* **What you are asked to do**
Take every record and write it out again exactly, with no images included.

* **Supplied material**
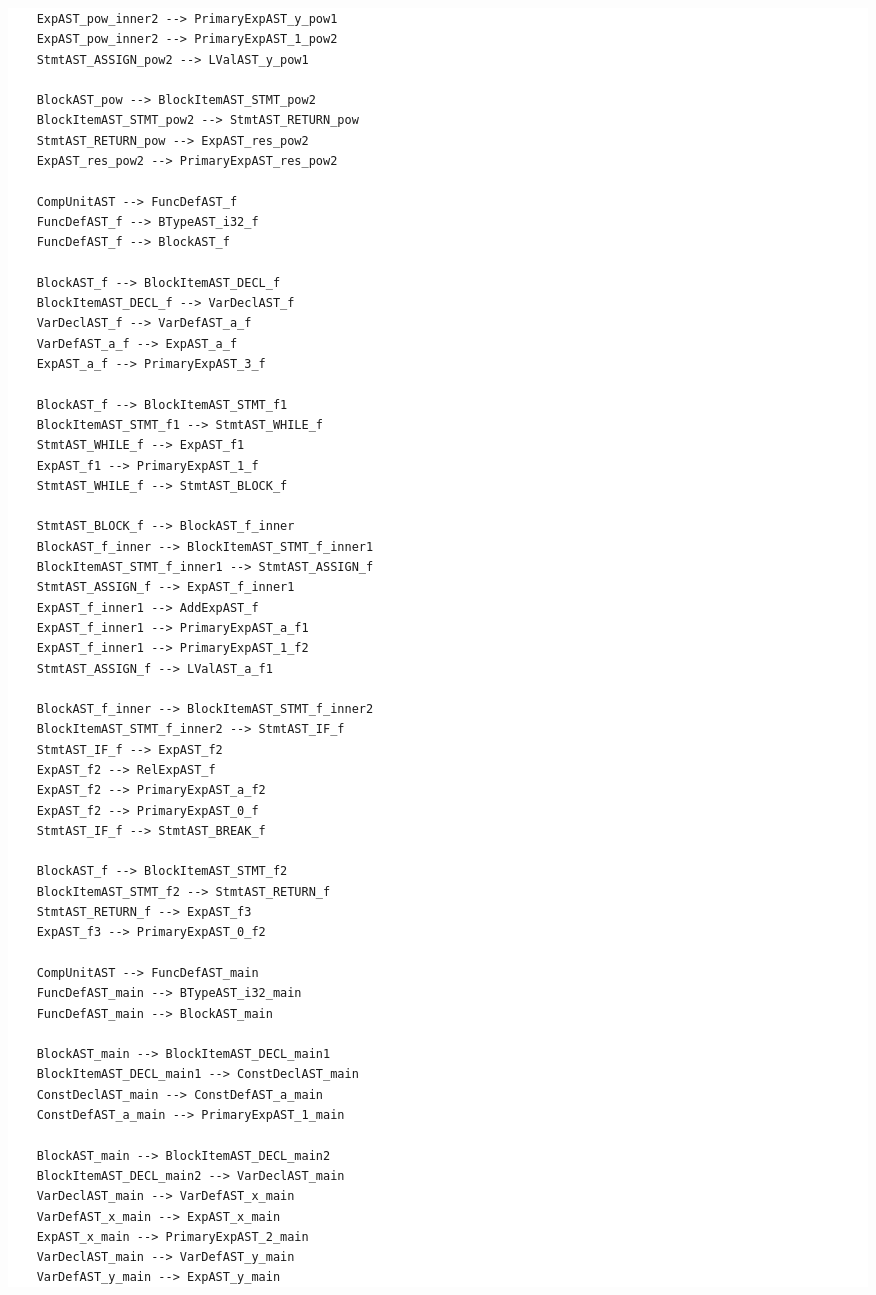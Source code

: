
 ```mermaid
    ExpAST_pow_inner2 --> PrimaryExpAST_y_pow1
    ExpAST_pow_inner2 --> PrimaryExpAST_1_pow2
    StmtAST_ASSIGN_pow2 --> LValAST_y_pow1

    BlockAST_pow --> BlockItemAST_STMT_pow2
    BlockItemAST_STMT_pow2 --> StmtAST_RETURN_pow
    StmtAST_RETURN_pow --> ExpAST_res_pow2
    ExpAST_res_pow2 --> PrimaryExpAST_res_pow2
    
    CompUnitAST --> FuncDefAST_f
    FuncDefAST_f --> BTypeAST_i32_f
    FuncDefAST_f --> BlockAST_f

    BlockAST_f --> BlockItemAST_DECL_f
    BlockItemAST_DECL_f --> VarDeclAST_f
    VarDeclAST_f --> VarDefAST_a_f
    VarDefAST_a_f --> ExpAST_a_f
    ExpAST_a_f --> PrimaryExpAST_3_f

    BlockAST_f --> BlockItemAST_STMT_f1
    BlockItemAST_STMT_f1 --> StmtAST_WHILE_f
    StmtAST_WHILE_f --> ExpAST_f1
    ExpAST_f1 --> PrimaryExpAST_1_f
    StmtAST_WHILE_f --> StmtAST_BLOCK_f

    StmtAST_BLOCK_f --> BlockAST_f_inner
    BlockAST_f_inner --> BlockItemAST_STMT_f_inner1
    BlockItemAST_STMT_f_inner1 --> StmtAST_ASSIGN_f
    StmtAST_ASSIGN_f --> ExpAST_f_inner1
    ExpAST_f_inner1 --> AddExpAST_f
    ExpAST_f_inner1 --> PrimaryExpAST_a_f1
    ExpAST_f_inner1 --> PrimaryExpAST_1_f2
    StmtAST_ASSIGN_f --> LValAST_a_f1

    BlockAST_f_inner --> BlockItemAST_STMT_f_inner2
    BlockItemAST_STMT_f_inner2 --> StmtAST_IF_f
    StmtAST_IF_f --> ExpAST_f2
    ExpAST_f2 --> RelExpAST_f
    ExpAST_f2 --> PrimaryExpAST_a_f2
    ExpAST_f2 --> PrimaryExpAST_0_f
    StmtAST_IF_f --> StmtAST_BREAK_f

    BlockAST_f --> BlockItemAST_STMT_f2
    BlockItemAST_STMT_f2 --> StmtAST_RETURN_f
    StmtAST_RETURN_f --> ExpAST_f3
    ExpAST_f3 --> PrimaryExpAST_0_f2

    CompUnitAST --> FuncDefAST_main
    FuncDefAST_main --> BTypeAST_i32_main
    FuncDefAST_main --> BlockAST_main

    BlockAST_main --> BlockItemAST_DECL_main1
    BlockItemAST_DECL_main1 --> ConstDeclAST_main
    ConstDeclAST_main --> ConstDefAST_a_main
    ConstDefAST_a_main --> PrimaryExpAST_1_main

    BlockAST_main --> BlockItemAST_DECL_main2
    BlockItemAST_DECL_main2 --> VarDeclAST_main
    VarDeclAST_main --> VarDefAST_x_main
    VarDefAST_x_main --> ExpAST_x_main
    ExpAST_x_main --> PrimaryExpAST_2_main
    VarDeclAST_main --> VarDefAST_y_main
    VarDefAST_y_main --> ExpAST_y_main
```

* **Response to the exercise**
Source code

:
 ```mermaid
    ExpAST_pow_inner2 --> PrimaryExpAST_y_pow1
    ExpAST_pow_inner2 --> PrimaryExpAST_1_pow2
    StmtAST_ASSIGN_pow2 --> LValAST_y_pow1

    BlockAST_pow --> BlockItemAST_STMT_pow2
    BlockItemAST_STMT_pow2 --> StmtAST_RETURN_pow
    StmtAST_RETURN_pow --> ExpAST_res_pow2
    ExpAST_res_pow2 --> PrimaryExpAST_res_pow2
    
    CompUnitAST --> FuncDefAST_f
    FuncDefAST_f --> BTypeAST_i32_f
    FuncDefAST_f --> BlockAST_f

    BlockAST_f --> BlockItemAST_DECL_f
    BlockItemAST_DECL_f --> VarDeclAST_f
    VarDeclAST_f --> VarDefAST_a_f
    VarDefAST_a_f --> ExpAST_a_f
    ExpAST_a_f --> PrimaryExpAST_3_f

    BlockAST_f --> BlockItemAST_STMT_f1
    BlockItemAST_STMT_f1 --> StmtAST_WHILE_f
    StmtAST_WHILE_f --> ExpAST_f1
    ExpAST_f1 --> PrimaryExpAST_1_f
    StmtAST_WHILE_f --> StmtAST_BLOCK_f

    StmtAST_BLOCK_f --> BlockAST_f_inner
    BlockAST_f_inner --> BlockItemAST_STMT_f_inner1
    BlockItemAST_STMT_f_inner1 --> StmtAST_ASSIGN_f
    StmtAST_ASSIGN_f --> ExpAST_f_inner1
    ExpAST_f_inner1 --> AddExpAST_f
    ExpAST_f_inner1 --> PrimaryExpAST_a_f1
    ExpAST_f_inner1 --> PrimaryExpAST_1_f2
    StmtAST_ASSIGN_f --> LValAST_a_f1

    BlockAST_f_inner --> BlockItemAST_STMT_f_inner2
    BlockItemAST_STMT_f_inner2 --> StmtAST_IF_f
    StmtAST_IF_f --> ExpAST_f2
    ExpAST_f2 --> RelExpAST_f
    ExpAST_f2 --> PrimaryExpAST_a_f2
    ExpAST_f2 --> PrimaryExpAST_0_f
    StmtAST_IF_f --> StmtAST_BREAK_f

    BlockAST_f --> BlockItemAST_STMT_f2
    BlockItemAST_STMT_f2 --> StmtAST_RETURN_f
    StmtAST_RETURN_f --> ExpAST_f3
    ExpAST_f3 --> PrimaryExpAST_0_f2

    CompUnitAST --> FuncDefAST_main
    FuncDefAST_main --> BTypeAST_i32_main
    FuncDefAST_main --> BlockAST_main

    BlockAST_main --> BlockItemAST_DECL_main1
    BlockItemAST_DECL_main1 --> ConstDeclAST_main
    ConstDeclAST_main --> ConstDefAST_a_main
    ConstDefAST_a_main --> PrimaryExpAST_1_main

    BlockAST_main --> BlockItemAST_DECL_main2
    BlockItemAST_DECL_main2 --> VarDeclAST_main
    VarDeclAST_main --> VarDefAST_x_main
    VarDefAST_x_main --> ExpAST_x_main
    ExpAST_x_main --> PrimaryExpAST_2_main
    VarDeclAST_main --> VarDefAST_y_main
    VarDefAST_y_main --> ExpAST_y_main
```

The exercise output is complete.